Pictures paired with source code
##############################

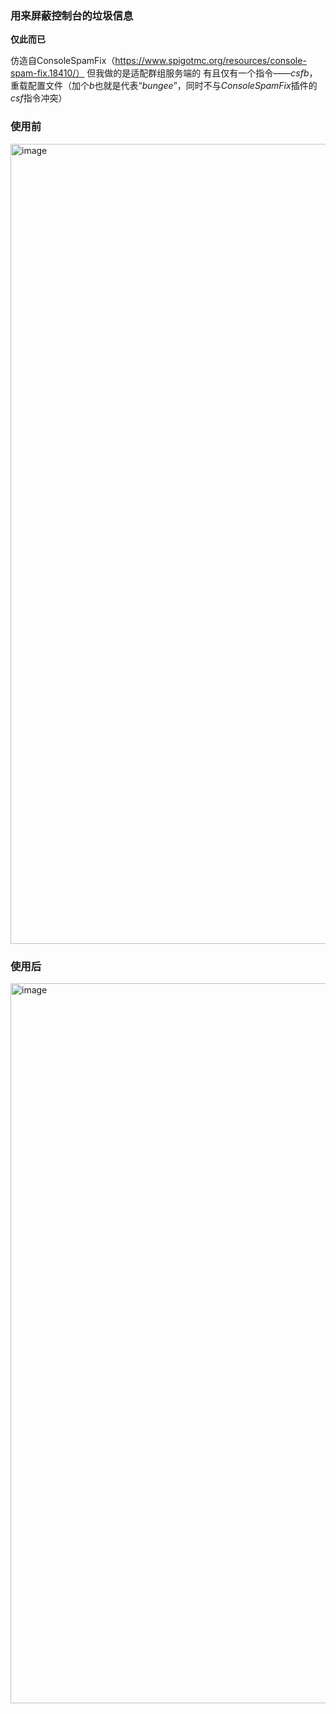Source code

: ### 用来屏蔽控制台的垃圾信息
**仅此而已**

仿造自ConsoleSpamFix（https://www.spigotmc.org/resources/console-spam-fix.18410/）
但我做的是适配群组服务端的
有且仅有一个指令——*csfb*，重载配置文件（加个*b*也就是代表“*bungee*”，同时不与*ConsoleSpamFix*插件的*csf*指令冲突）
### 使用前
<img width="1280" alt="image" src="https://github.com/user-attachments/assets/ccd06456-f02f-4b0a-9236-baca21f4e0c4">


### 使用后
<img width="1152" alt="image" src="https://github.com/user-attachments/assets/569ab9b1-00ef-4b14-91d4-ec5a449277d2">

##############################

What you will do:
Before printing the records again, strip out the pictures; change nothing else.

Response box:
Source code

: ### 用来屏蔽控制台的垃圾信息
**仅此而已**

仿造自ConsoleSpamFix（https://www.spigotmc.org/resources/console-spam-fix.18410/）
但我做的是适配群组服务端的
有且仅有一个指令——*csfb*，重载配置文件（加个*b*也就是代表“*bungee*”，同时不与*ConsoleSpamFix*插件的*csf*指令冲突）
### 使用前
<img width="1280" alt="image" src="https://github.com/user-attachments/assets/ccd06456-f02f-4b0a-9236-baca21f4e0c4">


### 使用后
<img width="1152" alt="image" src="https://github.com/user-attachments/assets/569ab9b1-00ef-4b14-91d4-ec5a449277d2">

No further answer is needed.